Choosing golf equipment can be a confusing process for many golfers. No matter your skill level, experience with the game, or how many times you’ve been fit for a new club or set, the seemingly endless amount of options can appear daunting. From loft to lie, shaft flex to kick-point options, the variables are many for would-be golf club buyers.
Fear not, though, fellow golfer. We’re here to help. If you’re in the market for a new wedge, you’re in luck. Today, we are examining what bounce angle is and how to choose the right bounce for you and your game.
What is “bounce?”
Bounce, or bounce angle, is the angle of the golf club’s leading edge on its sole in relation to the ground. In other words, the bounce of a golf club details how much the sole of the club head lifts its leading edge.
Why is bounce important?
Golfers tend to harp on the loft options surrounding different clubs. For instance, most golfers can tell you that they have a 52, 54, 56, 58 or 60-degree wedge in their bag, but could they recite the bounce on those wedges?
As mentioned above, bounce is essentially the angle of the sole relative to the ground. Because of the nature of the many different types of shots a wedge of any loft will hit, the bounce angle is vital depending on your swing tendencies. Typically, the higher the bounce, the less friction caused when the wedge makes impact with the turf.

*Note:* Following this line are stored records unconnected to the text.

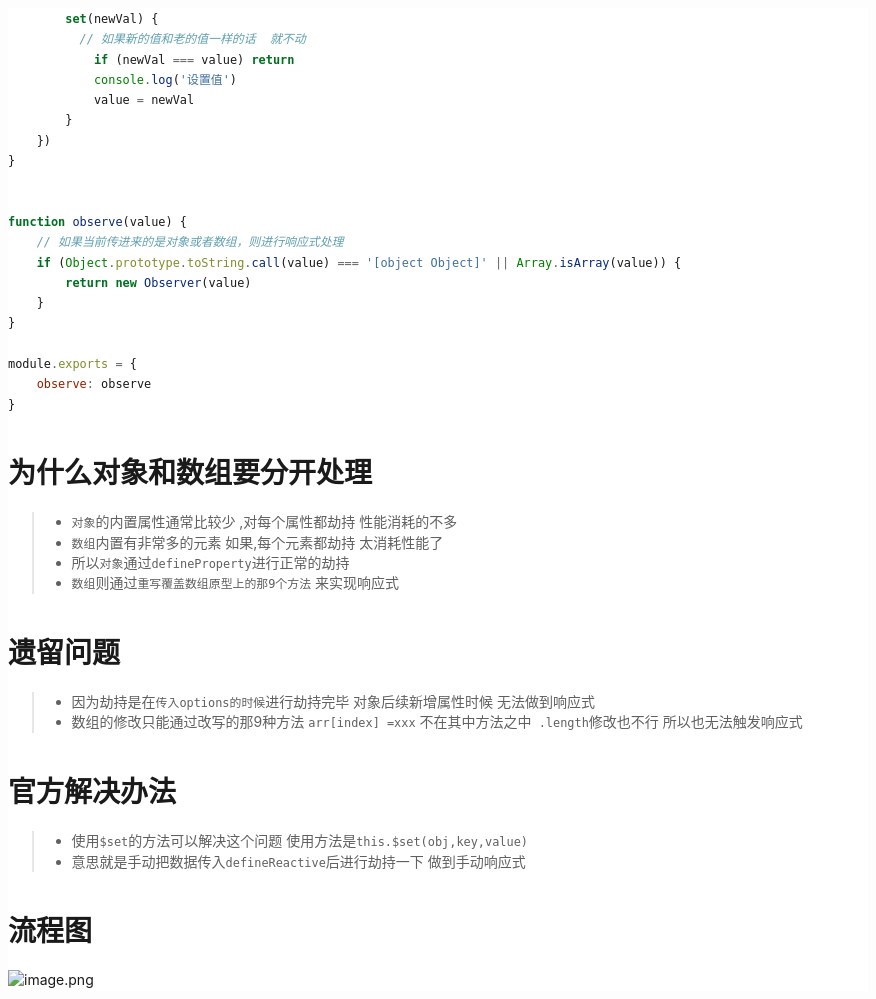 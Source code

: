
 ```javascript
        set(newVal) {
          // 如果新的值和老的值一样的话  就不动
            if (newVal === value) return
            console.log('设置值')
            value = newVal
        }
    })
}


function observe(value) {
    // 如果当前传进来的是对象或者数组，则进行响应式处理
    if (Object.prototype.toString.call(value) === '[object Object]' || Array.isArray(value)) {
        return new Observer(value)
    }
}

module.exports = {
    observe: observe
}
```

# 为什么对象和数组要分开处理

> - `对象`的内置属性通常比较少 ,对每个属性都劫持  性能消耗的不多
> - `数组`内置有非常多的元素 如果,每个元素都劫持 太消耗性能了
> - 所以`对象`通过`defineProperty`进行正常的劫持
> - `数组`则通过`重写覆盖数组原型上的那9个方法` 来实现响应式

# 遗留问题

> - 因为劫持是在`传入options的时候`进行劫持完毕  对象后续新增属性时候 无法做到响应式
> - 数组的修改只能通过改写的那9种方法 `arr[index] =xxx` 不在其中方法之中` .length`修改也不行 所以也无法触发响应式

# 官方解决办法

> - 使用`$set`的方法可以解决这个问题 使用方法是`this.$set(obj,key,value)`
> - 意思就是手动把数据传入`defineReactive`后进行劫持一下  做到手动响应式

# 流程图

![image.png](https://p3-juejin.byteimg.com/tos-cn-i-k3u1fbpfcp/8f0696bfaf9e417a9b7dbe0f265de1f3~tplv-k3u1fbpfcp-zoom-in-crop-mark:3024:0:0:0.image)

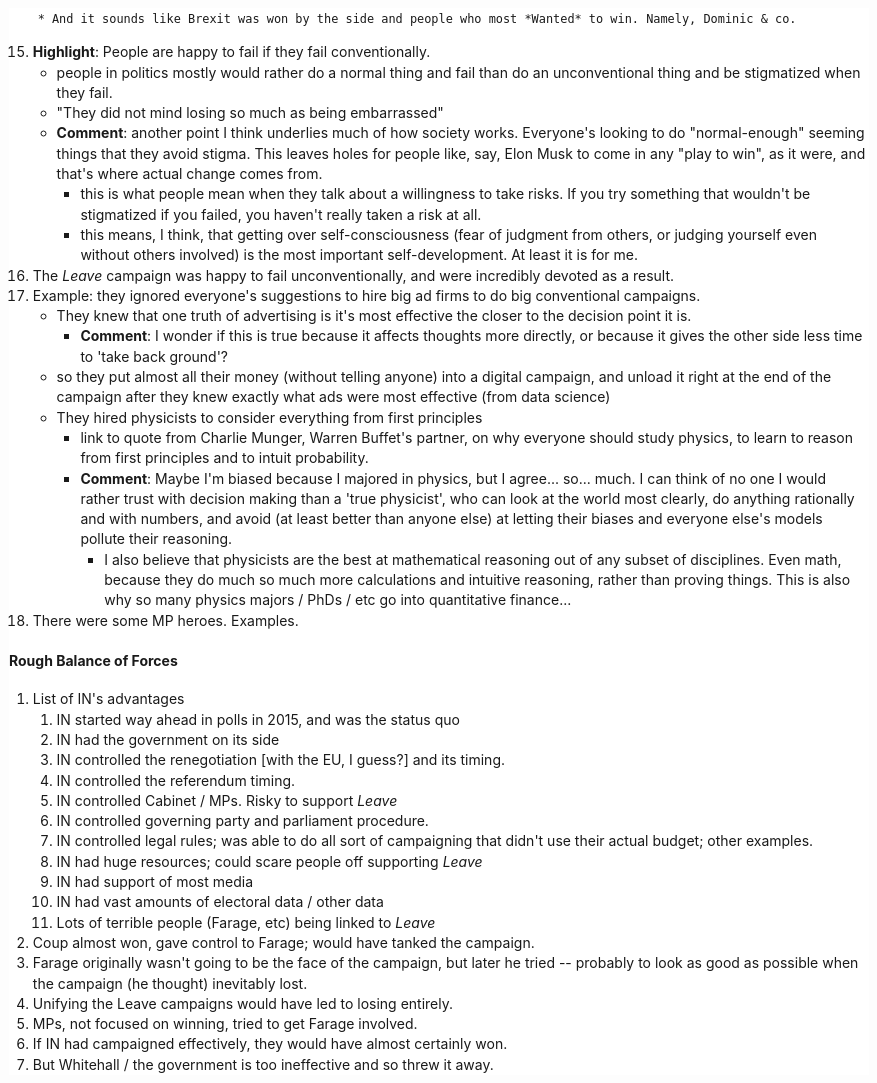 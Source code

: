 		* And it sounds like Brexit was won by the side and people who most *Wanted* to win. Namely, Dominic & co.
15. **Highlight**: People are happy to fail if they fail conventionally.
	* people in politics mostly would rather do a normal thing and fail than do an unconventional thing and be stigmatized when they fail.
	* "They did not mind losing so much as being embarrassed"
	* **Comment**: another point I think underlies much of how society works. Everyone's looking to do "normal-enough" seeming things that they avoid stigma. This leaves holes for people like, say, Elon Musk to come in any "play to win", as it were, and that's where actual change comes from.
		* this is what people mean when they talk about a willingness to take risks. If you try something that wouldn't be stigmatized if you failed, you haven't really taken a risk at all.
		* this means, I think, that getting over self-consciousness (fear of judgment from others, or judging yourself even without others involved) is the most important self-development. At least it is for me.
16. The *Leave* campaign was happy to fail unconventionally, and were incredibly devoted as a result.
17. Example: they ignored everyone's suggestions to hire big ad firms to do big conventional campaigns.
	* They knew that one truth of advertising is it's most effective the closer to the decision point it is.
		* **Comment**: I wonder if this is true because it affects thoughts more directly, or because it gives the other side less time to 'take back ground'?
	* so they put almost all their money (without telling anyone) into a digital campaign, and unload it right at the end of the campaign after they knew exactly what ads were most effective (from data science)
	* They hired physicists to consider everything from first principles
		* link to quote from Charlie Munger, Warren Buffet's partner, on why everyone should study physics, to learn to reason from first principles and to intuit probability.
		* **Comment**: Maybe I'm biased because I majored in physics, but I agree... so... much. I can think of no one I would rather trust with decision making than a 'true physicist', who can look at the world most clearly, do anything rationally and with numbers, and avoid (at least better than anyone else) at letting their biases and everyone else's models pollute their reasoning.
			* I also believe that physicists are the best at mathematical reasoning out of any subset of disciplines. Even math, because they do much so much more calculations and intuitive reasoning, rather than proving things. This is also why so many physics majors / PhDs / etc go into quantitative finance...
18. There were some MP heroes. Examples.

#### Rough Balance of Forces

1. List of IN's advantages
	1. IN started way ahead in polls in 2015, and was the status quo
	2. IN had the government on its side
	3. IN controlled the renegotiation [with the EU, I guess?] and its timing.
	4. IN controlled the referendum timing.
	5. IN controlled Cabinet / MPs. Risky to support *Leave*
	6. IN controlled governing party and parliament procedure.
	7. IN controlled legal rules; was able to do all sort of campaigning that didn't use their actual budget; other examples.
	8. IN had huge resources; could scare people off supporting *Leave*
	9. IN had support of most media
	10. IN had vast amounts of electoral data / other data 
	11. Lots of terrible people (Farage, etc) being linked to *Leave*
2. Coup almost won, gave control to Farage; would have tanked the campaign.
3. Farage originally wasn't going to be the face of the campaign, but later he tried -- probably to look as good as possible when the campaign (he thought) inevitably lost.
4. Unifying the Leave campaigns would have led to losing entirely.
5. MPs, not focused on winning, tried to get Farage involved.
6. If IN had campaigned effectively, they would have almost certainly won.
7. But Whitehall / the government is too ineffective and so threw it away.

What are different bounce options?
Bounce options for your wedges range from zero to 16 degrees. Typically, a pitching wedge will carry between two and five degrees of bounce. A gap wedge will range between five and 12 degrees of bounce. Bounce options in a sand wedge range from 10 to 16 degrees while lob wedges most typically range between zero and 10 degrees.

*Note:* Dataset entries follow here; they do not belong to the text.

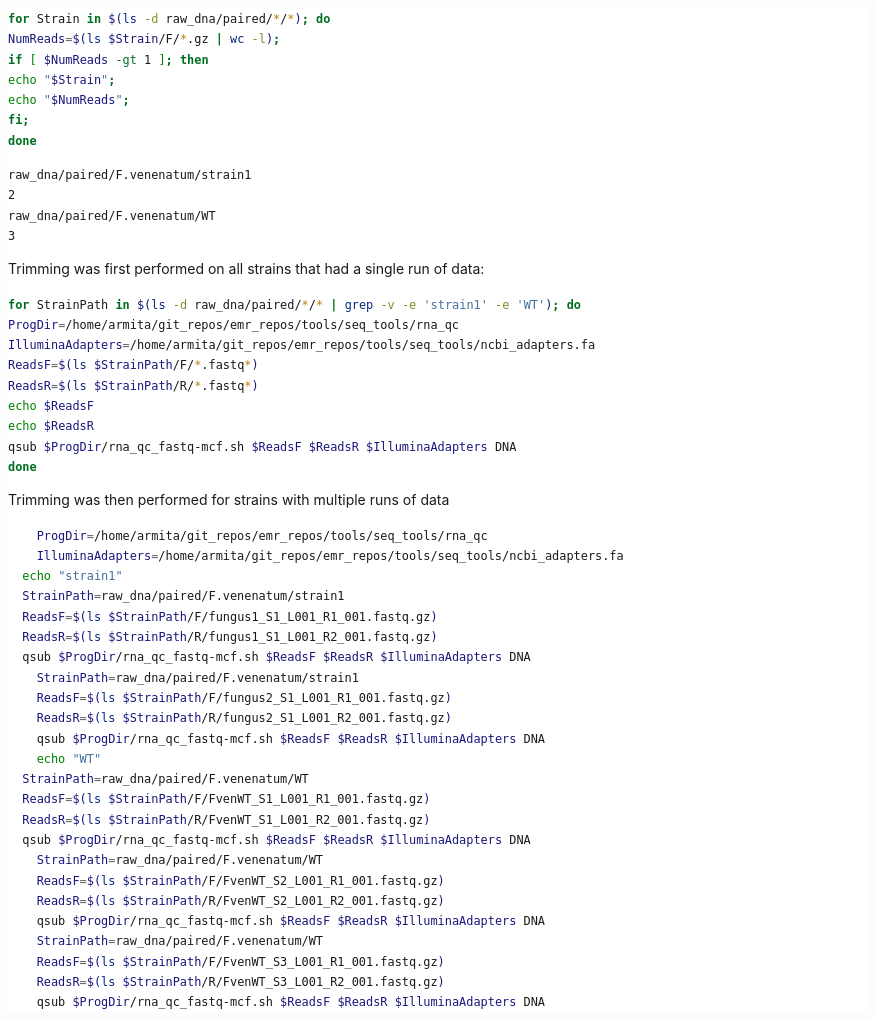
 ```bash
for Strain in $(ls -d raw_dna/paired/*/*); do
NumReads=$(ls $Strain/F/*.gz | wc -l);
if [ $NumReads -gt 1 ]; then
echo "$Strain";
echo "$NumReads";
fi;
done
```

```
raw_dna/paired/F.venenatum/strain1
2
raw_dna/paired/F.venenatum/WT
3
```

Trimming was first performed on all strains that had a single run of data:

```bash
for StrainPath in $(ls -d raw_dna/paired/*/* | grep -v -e 'strain1' -e 'WT'); do
ProgDir=/home/armita/git_repos/emr_repos/tools/seq_tools/rna_qc
IlluminaAdapters=/home/armita/git_repos/emr_repos/tools/seq_tools/ncbi_adapters.fa
ReadsF=$(ls $StrainPath/F/*.fastq*)
ReadsR=$(ls $StrainPath/R/*.fastq*)
echo $ReadsF
echo $ReadsR
qsub $ProgDir/rna_qc_fastq-mcf.sh $ReadsF $ReadsR $IlluminaAdapters DNA
done
```


Trimming was then performed for strains with multiple runs of data

```bash
	ProgDir=/home/armita/git_repos/emr_repos/tools/seq_tools/rna_qc
	IlluminaAdapters=/home/armita/git_repos/emr_repos/tools/seq_tools/ncbi_adapters.fa
  echo "strain1"
  StrainPath=raw_dna/paired/F.venenatum/strain1
  ReadsF=$(ls $StrainPath/F/fungus1_S1_L001_R1_001.fastq.gz)
  ReadsR=$(ls $StrainPath/R/fungus1_S1_L001_R2_001.fastq.gz)
  qsub $ProgDir/rna_qc_fastq-mcf.sh $ReadsF $ReadsR $IlluminaAdapters DNA
	StrainPath=raw_dna/paired/F.venenatum/strain1
	ReadsF=$(ls $StrainPath/F/fungus2_S1_L001_R1_001.fastq.gz)
	ReadsR=$(ls $StrainPath/R/fungus2_S1_L001_R2_001.fastq.gz)
	qsub $ProgDir/rna_qc_fastq-mcf.sh $ReadsF $ReadsR $IlluminaAdapters DNA
	echo "WT"
  StrainPath=raw_dna/paired/F.venenatum/WT
  ReadsF=$(ls $StrainPath/F/FvenWT_S1_L001_R1_001.fastq.gz)
  ReadsR=$(ls $StrainPath/R/FvenWT_S1_L001_R2_001.fastq.gz)
  qsub $ProgDir/rna_qc_fastq-mcf.sh $ReadsF $ReadsR $IlluminaAdapters DNA
	StrainPath=raw_dna/paired/F.venenatum/WT
	ReadsF=$(ls $StrainPath/F/FvenWT_S2_L001_R1_001.fastq.gz)
	ReadsR=$(ls $StrainPath/R/FvenWT_S2_L001_R2_001.fastq.gz)
	qsub $ProgDir/rna_qc_fastq-mcf.sh $ReadsF $ReadsR $IlluminaAdapters DNA
	StrainPath=raw_dna/paired/F.venenatum/WT
	ReadsF=$(ls $StrainPath/F/FvenWT_S3_L001_R1_001.fastq.gz)
	ReadsR=$(ls $StrainPath/R/FvenWT_S3_L001_R2_001.fastq.gz)
	qsub $ProgDir/rna_qc_fastq-mcf.sh $ReadsF $ReadsR $IlluminaAdapters DNA
```
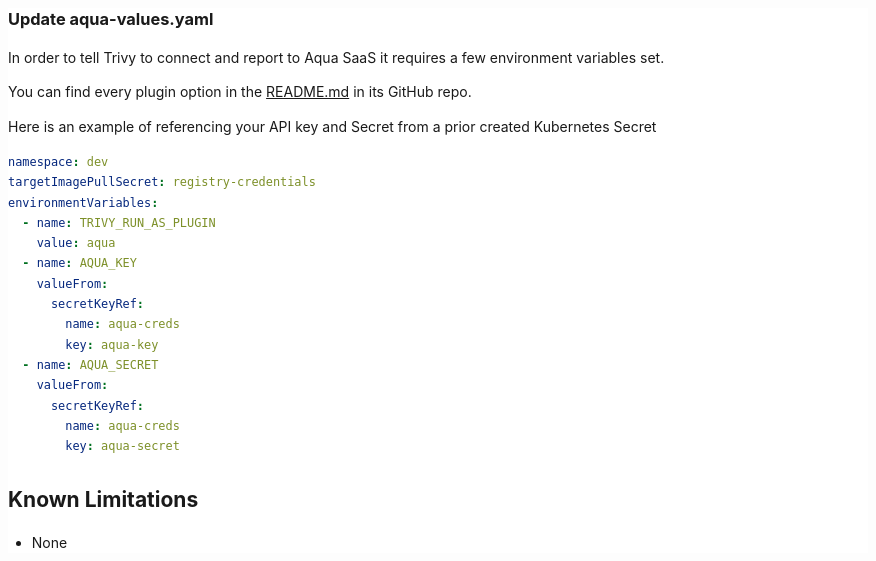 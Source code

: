 ### Update aqua-values.yaml
In order to tell Trivy to connect and report to Aqua SaaS it requires a few environment variables set.

You can find every plugin option in the [README.md](https://github.com/aquasecurity/trivy-plugin-aqua/blob/master/README.md) in its GitHub repo.

Here is an example of referencing your API key and Secret from a prior created Kubernetes Secret
```yaml
namespace: dev
targetImagePullSecret: registry-credentials
environmentVariables:
  - name: TRIVY_RUN_AS_PLUGIN
    value: aqua
  - name: AQUA_KEY
    valueFrom:
      secretKeyRef:
        name: aqua-creds
        key: aqua-key
  - name: AQUA_SECRET
    valueFrom:
      secretKeyRef:
        name: aqua-creds
        key: aqua-secret
```

## Known Limitations

- None
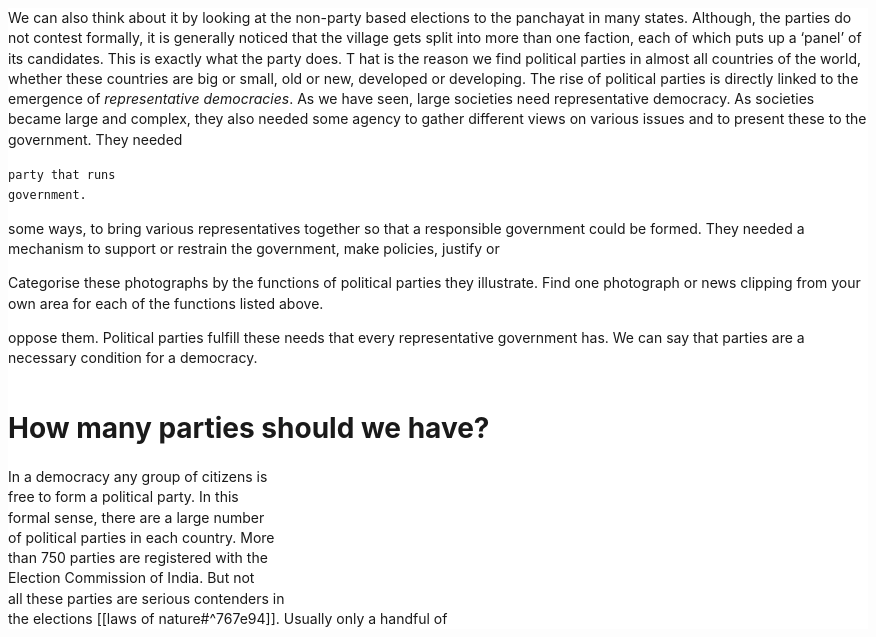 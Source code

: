 We can also think about it by looking
at the non-party based elections to the
panchayat in many states. Although, the
parties do not contest formally, it is
generally noticed that the village gets split
into more than one faction, each of
which puts up a ‘panel’ of its candidates.
This is exactly what the party does. T hat
is the reason we find political parties in
almost all countries of the world,
whether these countries are big or small,
old or new, developed or developing.
The rise of political parties is directly
linked to the emergence of
*representative democracies*. As we have
seen, large societies need representative
democracy. As societies became large
and complex, they also needed some
agency to gather different views on
various issues and to present these to
the government. They needed

```
party that runs
government.
```
some ways, to bring various representatives together so that a responsible government could be formed. They needed a mechanism to support or restrain the government, make policies, justify or
```
```
Categorise these photographs by the functions of political parties they
illustrate. Find one photograph or news clipping from your own area for
each of the functions listed above.
```

```
oppose them. Political parties fulfill
these needs that every representative
government has. We can say that
parties are a necessary condition for
a democracy.

# How many parties should we have?
In a democracy any group of citizens is  
free to form a political party. In this  
formal sense, there are a large number  
of political parties in each country. More  
than 750 parties are registered with the  
Election Commission of India. But not  
all these parties are serious contenders in  
the elections [[laws of nature#^767e94]]. Usually only a handful of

As you’ll notice, the range of bounce degree isn’t relative to the general degrees of loft associated with the wedges. That means that general bounce ranges are applied to wedges depending on the likely shots to be hit with the club.
For instance, the sand wedge typically carries higher bounce than a lob wedge because of the types of shots it’s likely to hit from the sandtrap. The need to glide through terrain with limited friction is vital to the shot. Bounce makes this shot negotiable despite the difficulty involved.
How do you use bounce?
Using bounce to your advantage is as simple as understanding what it does. Low bounce wedges are typically easier to hit as they present less risk of “thinning” a shot and are built to sweep over the turf as opposed to cutting into it.
Wedges with high bounce degrees are ideal for players who tend to have steeper swings, take healthy divots, and need to play out of the sand. Experienced players often lean towards higher bounce degrees for their wedges.
There are also tour-sole options — these are reserved for the highly-skilled golfers. Tour-sole wedges often carry little to no bounce as they require a perfect swing and nearly-perfect conditions.
The optimal bounce for your wedges depends on your swing, skill level and the types of courses you’re likely to play. When purchasing new wedges for your golf bag, it’s often best to be custom-fit by a trained fitting professional. They’ll analyze your swing path, swing speed and angle of attack to recommend loft and bounce combinations for your wedges.